Find a a tiling of the torus above with the 1–5-ominoes where none of the pieces of size 4 or smaller are adjacent to each other. Touching at corners is okay, but if you can find a solution without that, that’s even better. (Weird, it’s been three years since I’ve posed a numbered problem on this blog.)

This problem runs into a wall in my current setup for solving polyform tiling problems. I typically add ugly hacks to my copy of David Googer’s Polyform Puzzler. It’s reasonably handy because it’s open source and written in my language of choice, Python. But it doesn’t include a hook for pruning the search tree when you come to a configuration that doesn’t meet a desired condition. For problems with a small enough search space this doesn’t matter; you can just filter finished solutions as long as the time needed to run a complete search is reasonable. But here the high tilability is actually a curse: the solver starts in an area of the search space where the adjacency condition isn’t met, and because the pieces are so numerous and so tilable, it can stay there for an extremely long time before it decides to change out any of the tiles placed early on. (There are technical reasons why hacking in the hook I would need appears to be difficult, but I won’t get into those here.)

Coincidentally, the area of the 1–4-ominoes, 29, is also a sum of squares:

Any parallelogram can be used as the fundamental domain of a torus.
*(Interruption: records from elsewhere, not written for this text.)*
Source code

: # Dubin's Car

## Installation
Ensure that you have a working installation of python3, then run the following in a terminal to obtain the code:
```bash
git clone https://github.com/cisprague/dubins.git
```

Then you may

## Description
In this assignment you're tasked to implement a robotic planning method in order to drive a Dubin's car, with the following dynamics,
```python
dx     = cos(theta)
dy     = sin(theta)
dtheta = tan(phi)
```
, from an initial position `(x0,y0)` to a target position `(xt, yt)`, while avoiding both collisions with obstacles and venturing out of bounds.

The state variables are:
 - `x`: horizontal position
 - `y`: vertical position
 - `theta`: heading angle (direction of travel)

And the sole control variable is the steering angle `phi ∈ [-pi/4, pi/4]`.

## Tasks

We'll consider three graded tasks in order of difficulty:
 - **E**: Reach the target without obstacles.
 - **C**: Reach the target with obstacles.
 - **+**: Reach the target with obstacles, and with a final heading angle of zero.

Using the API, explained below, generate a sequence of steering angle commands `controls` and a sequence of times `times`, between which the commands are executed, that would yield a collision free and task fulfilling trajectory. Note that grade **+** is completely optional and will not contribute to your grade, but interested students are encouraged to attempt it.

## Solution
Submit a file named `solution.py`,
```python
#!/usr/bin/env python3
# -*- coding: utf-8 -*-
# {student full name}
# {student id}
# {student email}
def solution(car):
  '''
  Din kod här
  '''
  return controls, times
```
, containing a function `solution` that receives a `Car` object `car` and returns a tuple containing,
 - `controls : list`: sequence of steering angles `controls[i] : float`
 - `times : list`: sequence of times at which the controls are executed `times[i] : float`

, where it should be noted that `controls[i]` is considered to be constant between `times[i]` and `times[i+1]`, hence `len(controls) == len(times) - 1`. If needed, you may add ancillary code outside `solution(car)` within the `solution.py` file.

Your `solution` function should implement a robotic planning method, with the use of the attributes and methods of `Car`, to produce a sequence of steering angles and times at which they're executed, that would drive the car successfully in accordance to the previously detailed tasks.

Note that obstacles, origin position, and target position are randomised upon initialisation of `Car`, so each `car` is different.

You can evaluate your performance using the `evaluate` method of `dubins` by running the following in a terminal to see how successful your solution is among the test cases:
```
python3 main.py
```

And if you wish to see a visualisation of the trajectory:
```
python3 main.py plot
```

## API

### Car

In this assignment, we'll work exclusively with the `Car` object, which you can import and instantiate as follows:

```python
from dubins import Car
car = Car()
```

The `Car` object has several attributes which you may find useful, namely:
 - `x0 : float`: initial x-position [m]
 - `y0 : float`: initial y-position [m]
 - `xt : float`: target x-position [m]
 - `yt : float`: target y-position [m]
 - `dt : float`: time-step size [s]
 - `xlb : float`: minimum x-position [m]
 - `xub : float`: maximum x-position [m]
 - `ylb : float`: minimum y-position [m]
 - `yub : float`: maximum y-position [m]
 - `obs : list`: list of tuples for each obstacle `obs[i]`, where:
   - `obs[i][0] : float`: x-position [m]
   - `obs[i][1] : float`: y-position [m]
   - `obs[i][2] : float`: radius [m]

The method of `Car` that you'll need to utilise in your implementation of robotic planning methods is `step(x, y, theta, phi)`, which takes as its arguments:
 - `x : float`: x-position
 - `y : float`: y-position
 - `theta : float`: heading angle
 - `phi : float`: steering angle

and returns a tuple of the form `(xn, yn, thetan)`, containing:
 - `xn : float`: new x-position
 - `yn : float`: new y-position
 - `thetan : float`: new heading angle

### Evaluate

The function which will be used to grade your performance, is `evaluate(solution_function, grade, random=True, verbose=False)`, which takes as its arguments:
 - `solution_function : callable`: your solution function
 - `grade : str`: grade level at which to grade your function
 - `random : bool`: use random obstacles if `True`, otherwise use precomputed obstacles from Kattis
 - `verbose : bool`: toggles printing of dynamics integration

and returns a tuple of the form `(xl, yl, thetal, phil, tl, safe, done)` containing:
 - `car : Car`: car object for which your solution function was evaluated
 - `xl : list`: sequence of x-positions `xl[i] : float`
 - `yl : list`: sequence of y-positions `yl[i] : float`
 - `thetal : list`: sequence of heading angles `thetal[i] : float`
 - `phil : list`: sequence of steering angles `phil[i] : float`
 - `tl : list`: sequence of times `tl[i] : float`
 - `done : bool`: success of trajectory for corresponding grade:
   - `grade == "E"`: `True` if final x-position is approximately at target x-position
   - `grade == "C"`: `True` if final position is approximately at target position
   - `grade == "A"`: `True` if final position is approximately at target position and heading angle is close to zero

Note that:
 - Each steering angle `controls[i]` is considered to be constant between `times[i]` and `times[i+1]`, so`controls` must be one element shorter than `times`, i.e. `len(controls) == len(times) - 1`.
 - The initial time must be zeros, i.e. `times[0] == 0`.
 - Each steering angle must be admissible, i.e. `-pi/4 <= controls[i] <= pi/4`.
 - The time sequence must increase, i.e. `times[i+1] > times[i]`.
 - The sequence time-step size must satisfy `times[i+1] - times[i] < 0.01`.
Rectangle and rhombus shaped fundamental domains can have just as much symmetry as a tilted square. (Because the square is tilted, flipping it over isn’t a valid symmetry action, though rotating it still is.) But the tilted square tori still strike me as particularly pleasing and unexpected patterns for tiling.

I’ve partially solved the problem for just 1-4-ominoes on the smaller torus. Numerous small adjustments on your tiling rendered it unrecognizeable:

But then I noticed a much easier solution. In your figure, take the tetrominoes LST plus the monomino and L-tromino as one symmetric shape (area 16, more than half the 29) and flip it.

I don’t know if either problem is solvable with no corners touching. Inflating every non-largest polyomino by a half-unit gives them a simulated area of 4+6+8+8=26 in the 1-4 case and 26+40+9=75 in the 1-5 case, so that doesn’t rule anything out.

At least in the 1-4 case, you could start with the four inflated polyominoes and three filler monominoes to start a search space, with the benefit that the filler monominoes correspond to the only 3 candidate positions for the O tetromino.

Nice. I think when I found that 1-4-omino solution, I was looking for a solution that separated the smaller polyominoes and that also grouped the tetrominoes so that they didn’t wrap around the torus. When I couldn’t find one that did both, I settled for one that only did the latter.

The mono- to pentominoes have a solution with no sub-pentominoes touching at edges or corners.

Diagram

Very nice. The standard follow-up question: can it be done without crossroads?